## What you have to do
What you return must be the data below, word for word, without any images.

(Document images with source code)
————

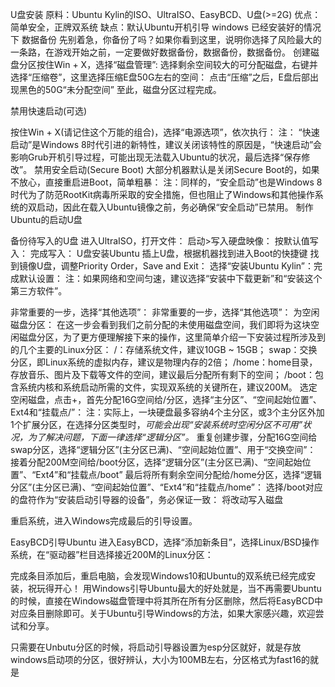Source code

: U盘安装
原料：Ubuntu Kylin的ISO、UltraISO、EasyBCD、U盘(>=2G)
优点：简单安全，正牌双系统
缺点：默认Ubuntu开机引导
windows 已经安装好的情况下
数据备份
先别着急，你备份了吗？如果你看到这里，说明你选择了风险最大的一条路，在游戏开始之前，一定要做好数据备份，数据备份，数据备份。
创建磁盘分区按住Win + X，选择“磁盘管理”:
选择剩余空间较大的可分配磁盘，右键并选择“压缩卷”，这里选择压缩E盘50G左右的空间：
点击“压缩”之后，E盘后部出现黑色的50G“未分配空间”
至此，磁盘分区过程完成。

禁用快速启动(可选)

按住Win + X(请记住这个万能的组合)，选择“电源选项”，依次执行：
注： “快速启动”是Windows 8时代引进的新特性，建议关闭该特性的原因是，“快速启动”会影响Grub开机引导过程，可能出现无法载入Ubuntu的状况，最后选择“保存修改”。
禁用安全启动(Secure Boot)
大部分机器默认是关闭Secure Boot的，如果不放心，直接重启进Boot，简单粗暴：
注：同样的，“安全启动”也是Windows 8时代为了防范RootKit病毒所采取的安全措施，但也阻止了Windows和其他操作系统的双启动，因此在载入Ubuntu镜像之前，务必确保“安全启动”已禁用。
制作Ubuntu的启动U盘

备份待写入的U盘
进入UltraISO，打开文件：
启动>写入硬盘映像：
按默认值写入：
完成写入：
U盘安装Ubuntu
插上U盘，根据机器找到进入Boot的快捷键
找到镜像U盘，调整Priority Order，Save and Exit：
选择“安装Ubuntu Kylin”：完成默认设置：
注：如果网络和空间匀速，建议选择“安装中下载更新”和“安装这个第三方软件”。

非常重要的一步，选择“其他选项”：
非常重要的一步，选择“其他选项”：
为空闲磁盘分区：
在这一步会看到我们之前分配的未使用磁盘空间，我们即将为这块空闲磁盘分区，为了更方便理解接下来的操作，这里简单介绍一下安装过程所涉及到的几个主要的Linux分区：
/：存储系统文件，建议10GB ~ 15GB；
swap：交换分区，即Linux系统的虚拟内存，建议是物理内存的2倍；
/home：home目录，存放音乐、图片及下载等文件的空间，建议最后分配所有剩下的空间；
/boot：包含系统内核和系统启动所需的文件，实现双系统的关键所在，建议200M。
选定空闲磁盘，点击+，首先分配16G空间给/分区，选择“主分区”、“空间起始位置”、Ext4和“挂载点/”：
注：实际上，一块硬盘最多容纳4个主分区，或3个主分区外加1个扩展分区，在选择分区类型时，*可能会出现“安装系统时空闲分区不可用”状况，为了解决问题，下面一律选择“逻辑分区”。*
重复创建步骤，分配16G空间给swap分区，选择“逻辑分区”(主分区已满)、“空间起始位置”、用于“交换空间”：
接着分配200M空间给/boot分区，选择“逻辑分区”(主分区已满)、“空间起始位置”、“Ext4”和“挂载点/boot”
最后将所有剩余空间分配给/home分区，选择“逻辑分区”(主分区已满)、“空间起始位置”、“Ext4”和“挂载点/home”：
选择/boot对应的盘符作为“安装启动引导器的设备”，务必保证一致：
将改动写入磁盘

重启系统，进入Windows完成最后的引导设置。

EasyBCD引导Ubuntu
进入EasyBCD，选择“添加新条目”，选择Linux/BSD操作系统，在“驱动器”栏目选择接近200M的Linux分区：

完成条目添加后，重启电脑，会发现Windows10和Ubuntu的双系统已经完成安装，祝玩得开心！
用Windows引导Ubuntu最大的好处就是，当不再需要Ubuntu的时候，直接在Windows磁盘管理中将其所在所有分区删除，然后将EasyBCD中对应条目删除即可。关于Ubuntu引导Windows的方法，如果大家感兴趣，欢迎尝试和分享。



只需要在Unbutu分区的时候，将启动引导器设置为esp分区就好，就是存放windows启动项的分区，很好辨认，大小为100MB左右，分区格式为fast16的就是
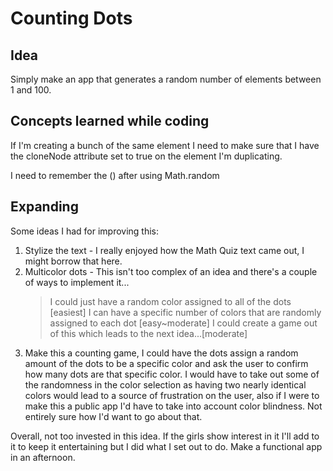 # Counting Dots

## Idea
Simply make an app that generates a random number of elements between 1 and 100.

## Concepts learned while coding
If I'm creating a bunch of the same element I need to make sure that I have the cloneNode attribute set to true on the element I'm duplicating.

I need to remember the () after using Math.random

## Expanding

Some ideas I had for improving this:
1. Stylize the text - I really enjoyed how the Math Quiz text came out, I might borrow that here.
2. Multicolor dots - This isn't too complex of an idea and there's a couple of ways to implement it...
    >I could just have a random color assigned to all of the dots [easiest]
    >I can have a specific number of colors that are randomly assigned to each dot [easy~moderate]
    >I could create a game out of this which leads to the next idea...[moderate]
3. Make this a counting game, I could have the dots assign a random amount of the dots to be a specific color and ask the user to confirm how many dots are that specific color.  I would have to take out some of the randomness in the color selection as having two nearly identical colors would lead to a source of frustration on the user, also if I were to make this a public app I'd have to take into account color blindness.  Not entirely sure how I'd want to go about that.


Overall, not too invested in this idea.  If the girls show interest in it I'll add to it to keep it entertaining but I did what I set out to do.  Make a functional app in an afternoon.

————

## Solution to this task
Source code

: U盘安装
原料：Ubuntu Kylin的ISO、UltraISO、EasyBCD、U盘(>=2G)
优点：简单安全，正牌双系统
缺点：默认Ubuntu开机引导
windows 已经安装好的情况下
数据备份
先别着急，你备份了吗？如果你看到这里，说明你选择了风险最大的一条路，在游戏开始之前，一定要做好数据备份，数据备份，数据备份。
创建磁盘分区按住Win + X，选择“磁盘管理”:
选择剩余空间较大的可分配磁盘，右键并选择“压缩卷”，这里选择压缩E盘50G左右的空间：
点击“压缩”之后，E盘后部出现黑色的50G“未分配空间”
至此，磁盘分区过程完成。

禁用快速启动(可选)

按住Win + X(请记住这个万能的组合)，选择“电源选项”，依次执行：
注： “快速启动”是Windows 8时代引进的新特性，建议关闭该特性的原因是，“快速启动”会影响Grub开机引导过程，可能出现无法载入Ubuntu的状况，最后选择“保存修改”。
禁用安全启动(Secure Boot)
大部分机器默认是关闭Secure Boot的，如果不放心，直接重启进Boot，简单粗暴：
注：同样的，“安全启动”也是Windows 8时代为了防范RootKit病毒所采取的安全措施，但也阻止了Windows和其他操作系统的双启动，因此在载入Ubuntu镜像之前，务必确保“安全启动”已禁用。
制作Ubuntu的启动U盘

备份待写入的U盘
进入UltraISO，打开文件：
启动>写入硬盘映像：
按默认值写入：
完成写入：
U盘安装Ubuntu
插上U盘，根据机器找到进入Boot的快捷键
找到镜像U盘，调整Priority Order，Save and Exit：
选择“安装Ubuntu Kylin”：完成默认设置：
注：如果网络和空间匀速，建议选择“安装中下载更新”和“安装这个第三方软件”。

非常重要的一步，选择“其他选项”：
非常重要的一步，选择“其他选项”：
为空闲磁盘分区：
在这一步会看到我们之前分配的未使用磁盘空间，我们即将为这块空闲磁盘分区，为了更方便理解接下来的操作，这里简单介绍一下安装过程所涉及到的几个主要的Linux分区：
/：存储系统文件，建议10GB ~ 15GB；
swap：交换分区，即Linux系统的虚拟内存，建议是物理内存的2倍；
/home：home目录，存放音乐、图片及下载等文件的空间，建议最后分配所有剩下的空间；
/boot：包含系统内核和系统启动所需的文件，实现双系统的关键所在，建议200M。
选定空闲磁盘，点击+，首先分配16G空间给/分区，选择“主分区”、“空间起始位置”、Ext4和“挂载点/”：
注：实际上，一块硬盘最多容纳4个主分区，或3个主分区外加1个扩展分区，在选择分区类型时，*可能会出现“安装系统时空闲分区不可用”状况，为了解决问题，下面一律选择“逻辑分区”。*
重复创建步骤，分配16G空间给swap分区，选择“逻辑分区”(主分区已满)、“空间起始位置”、用于“交换空间”：
接着分配200M空间给/boot分区，选择“逻辑分区”(主分区已满)、“空间起始位置”、“Ext4”和“挂载点/boot”
最后将所有剩余空间分配给/home分区，选择“逻辑分区”(主分区已满)、“空间起始位置”、“Ext4”和“挂载点/home”：
选择/boot对应的盘符作为“安装启动引导器的设备”，务必保证一致：
将改动写入磁盘

重启系统，进入Windows完成最后的引导设置。

EasyBCD引导Ubuntu
进入EasyBCD，选择“添加新条目”，选择Linux/BSD操作系统，在“驱动器”栏目选择接近200M的Linux分区：

完成条目添加后，重启电脑，会发现Windows10和Ubuntu的双系统已经完成安装，祝玩得开心！
用Windows引导Ubuntu最大的好处就是，当不再需要Ubuntu的时候，直接在Windows磁盘管理中将其所在所有分区删除，然后将EasyBCD中对应条目删除即可。关于Ubuntu引导Windows的方法，如果大家感兴趣，欢迎尝试和分享。



只需要在Unbutu分区的时候，将启动引导器设置为esp分区就好，就是存放windows启动项的分区，很好辨认，大小为100MB左右，分区格式为fast16的就是
 # Counting Dots

## Idea
Simply make an app that generates a random number of elements between 1 and 100.

## Concepts learned while coding
If I'm creating a bunch of the same element I need to make sure that I have the cloneNode attribute set to true on the element I'm duplicating.

I need to remember the () after using Math.random

## Expanding

Some ideas I had for improving this:
1. Stylize the text - I really enjoyed how the Math Quiz text came out, I might borrow that here.
2. Multicolor dots - This isn't too complex of an idea and there's a couple of ways to implement it...
    >I could just have a random color assigned to all of the dots [easiest]
    >I can have a specific number of colors that are randomly assigned to each dot [easy~moderate]
    >I could create a game out of this which leads to the next idea...[moderate]
3. Make this a counting game, I could have the dots assign a random amount of the dots to be a specific color and ask the user to confirm how many dots are that specific color.  I would have to take out some of the randomness in the color selection as having two nearly identical colors would lead to a source of frustration on the user, also if I were to make this a public app I'd have to take into account color blindness.  Not entirely sure how I'd want to go about that.


Overall, not too invested in this idea.  If the girls show interest in it I'll add to it to keep it entertaining but I did what I set out to do.  Make a functional app in an afternoon.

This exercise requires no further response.